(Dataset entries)
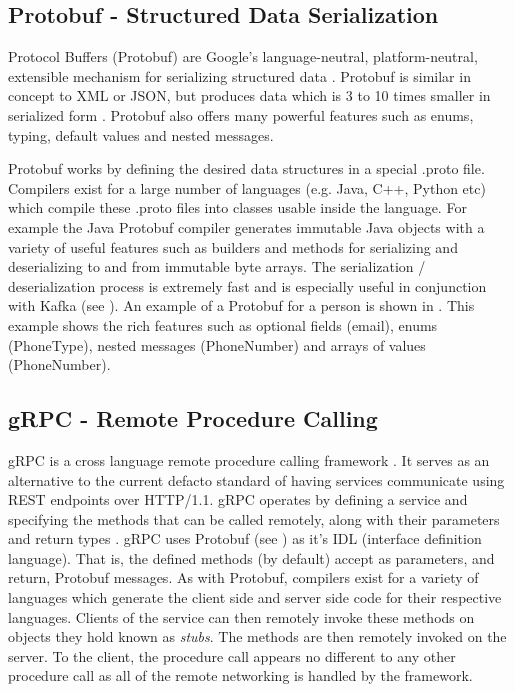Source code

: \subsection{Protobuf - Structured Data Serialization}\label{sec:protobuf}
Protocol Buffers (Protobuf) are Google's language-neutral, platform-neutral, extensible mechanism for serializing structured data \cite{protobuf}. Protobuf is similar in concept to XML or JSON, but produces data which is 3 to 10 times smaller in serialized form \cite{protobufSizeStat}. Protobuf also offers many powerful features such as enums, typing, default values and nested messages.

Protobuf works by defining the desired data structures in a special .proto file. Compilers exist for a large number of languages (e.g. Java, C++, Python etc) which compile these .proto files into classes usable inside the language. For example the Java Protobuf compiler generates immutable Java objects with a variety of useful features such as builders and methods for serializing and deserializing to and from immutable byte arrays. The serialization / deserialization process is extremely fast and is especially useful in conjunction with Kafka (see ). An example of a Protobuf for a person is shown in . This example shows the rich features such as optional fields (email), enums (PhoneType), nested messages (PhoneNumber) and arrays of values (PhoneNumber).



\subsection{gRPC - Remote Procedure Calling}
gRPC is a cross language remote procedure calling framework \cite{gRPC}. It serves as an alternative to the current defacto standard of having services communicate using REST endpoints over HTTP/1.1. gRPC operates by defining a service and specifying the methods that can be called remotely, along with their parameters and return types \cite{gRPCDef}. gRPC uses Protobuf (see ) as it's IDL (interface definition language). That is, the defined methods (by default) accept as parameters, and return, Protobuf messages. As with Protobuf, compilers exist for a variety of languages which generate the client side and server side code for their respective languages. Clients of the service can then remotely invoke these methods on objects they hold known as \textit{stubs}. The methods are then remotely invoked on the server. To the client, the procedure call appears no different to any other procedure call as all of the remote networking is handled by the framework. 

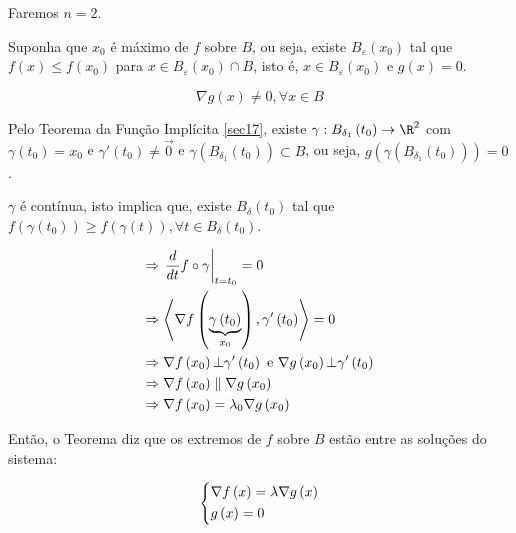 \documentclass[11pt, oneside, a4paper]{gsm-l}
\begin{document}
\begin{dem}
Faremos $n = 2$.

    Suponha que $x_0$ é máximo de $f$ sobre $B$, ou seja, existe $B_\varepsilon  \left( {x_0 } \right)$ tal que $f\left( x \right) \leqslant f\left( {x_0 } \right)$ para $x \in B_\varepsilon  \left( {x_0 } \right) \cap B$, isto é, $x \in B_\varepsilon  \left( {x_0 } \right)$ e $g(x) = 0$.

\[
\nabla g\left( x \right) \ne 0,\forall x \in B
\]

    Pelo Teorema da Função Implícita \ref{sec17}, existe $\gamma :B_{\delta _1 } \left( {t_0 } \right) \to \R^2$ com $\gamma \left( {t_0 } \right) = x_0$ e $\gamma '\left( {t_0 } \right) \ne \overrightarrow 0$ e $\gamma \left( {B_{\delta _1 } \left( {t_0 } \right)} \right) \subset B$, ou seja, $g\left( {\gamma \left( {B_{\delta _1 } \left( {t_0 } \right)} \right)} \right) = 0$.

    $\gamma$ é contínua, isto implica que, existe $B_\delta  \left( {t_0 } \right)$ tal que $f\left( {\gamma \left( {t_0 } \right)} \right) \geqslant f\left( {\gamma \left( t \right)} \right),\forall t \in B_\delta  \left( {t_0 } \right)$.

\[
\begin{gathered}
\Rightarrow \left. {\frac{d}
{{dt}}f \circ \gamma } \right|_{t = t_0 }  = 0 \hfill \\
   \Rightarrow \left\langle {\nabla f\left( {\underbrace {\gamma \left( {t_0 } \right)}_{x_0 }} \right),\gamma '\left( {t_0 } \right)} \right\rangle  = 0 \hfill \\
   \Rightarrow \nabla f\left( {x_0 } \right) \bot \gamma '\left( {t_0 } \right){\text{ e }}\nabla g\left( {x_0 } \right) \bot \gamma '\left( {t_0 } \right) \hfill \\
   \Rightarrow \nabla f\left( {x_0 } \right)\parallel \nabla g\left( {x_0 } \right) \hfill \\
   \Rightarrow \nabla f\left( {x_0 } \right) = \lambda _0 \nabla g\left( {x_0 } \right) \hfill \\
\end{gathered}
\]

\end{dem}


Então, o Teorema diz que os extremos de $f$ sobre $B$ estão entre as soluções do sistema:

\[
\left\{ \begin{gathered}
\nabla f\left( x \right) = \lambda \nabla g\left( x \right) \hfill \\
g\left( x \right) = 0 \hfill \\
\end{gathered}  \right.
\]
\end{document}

---

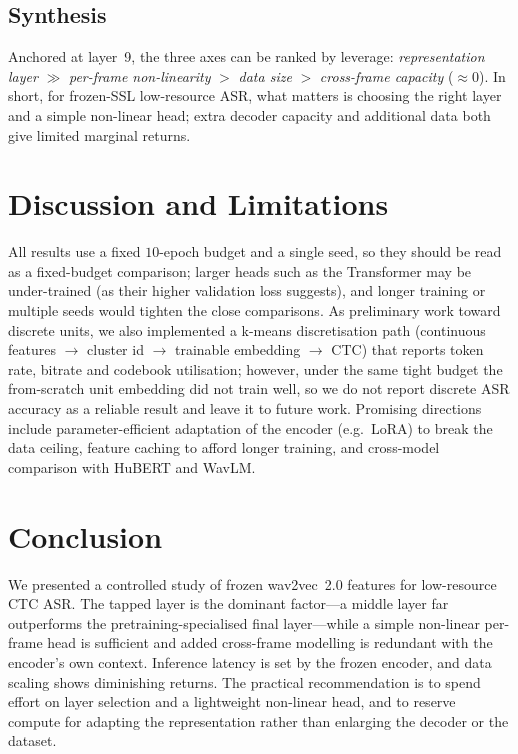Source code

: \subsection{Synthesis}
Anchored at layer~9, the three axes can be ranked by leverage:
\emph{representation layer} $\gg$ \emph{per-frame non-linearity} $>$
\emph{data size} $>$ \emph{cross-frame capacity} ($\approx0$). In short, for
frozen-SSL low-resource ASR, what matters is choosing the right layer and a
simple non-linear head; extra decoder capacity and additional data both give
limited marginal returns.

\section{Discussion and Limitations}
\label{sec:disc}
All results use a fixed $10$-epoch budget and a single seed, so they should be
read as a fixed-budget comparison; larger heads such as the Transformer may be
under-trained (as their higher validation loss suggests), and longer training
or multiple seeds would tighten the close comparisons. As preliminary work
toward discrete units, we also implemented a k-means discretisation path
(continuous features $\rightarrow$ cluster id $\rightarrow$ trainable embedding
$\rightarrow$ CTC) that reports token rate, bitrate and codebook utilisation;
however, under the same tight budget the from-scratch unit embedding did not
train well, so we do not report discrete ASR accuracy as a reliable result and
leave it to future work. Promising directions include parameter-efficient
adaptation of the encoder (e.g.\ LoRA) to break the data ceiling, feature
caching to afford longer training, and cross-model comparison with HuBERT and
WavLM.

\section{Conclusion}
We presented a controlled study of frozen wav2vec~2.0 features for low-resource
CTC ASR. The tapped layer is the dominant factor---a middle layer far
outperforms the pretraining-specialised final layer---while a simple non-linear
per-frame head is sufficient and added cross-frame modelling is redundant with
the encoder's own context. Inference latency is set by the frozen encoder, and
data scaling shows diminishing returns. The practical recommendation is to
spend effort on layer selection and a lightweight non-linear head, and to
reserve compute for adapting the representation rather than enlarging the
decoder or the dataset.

▶ Task instructions: For this exercise, output exactly the lines above from the line with "frozen-SSL low-resource ASR, what" to the line with "leave it to", counting both, and leave out the rest.

▶ Response to this exercise:
frozen-SSL low-resource ASR, what matters is choosing the right layer and a
simple non-linear head; extra decoder capacity and additional data both give
limited marginal returns.

\section{Discussion and Limitations}
\label{sec:disc}
All results use a fixed $10$-epoch budget and a single seed, so they should be
read as a fixed-budget comparison; larger heads such as the Transformer may be
under-trained (as their higher validation loss suggests), and longer training
or multiple seeds would tighten the close comparisons. As preliminary work
toward discrete units, we also implemented a k-means discretisation path
(continuous features $\rightarrow$ cluster id $\rightarrow$ trainable embedding
$\rightarrow$ CTC) that reports token rate, bitrate and codebook utilisation;
however, under the same tight budget the from-scratch unit embedding did not
train well, so we do not report discrete ASR accuracy as a reliable result and
leave it to future work. Promising directions include parameter-efficient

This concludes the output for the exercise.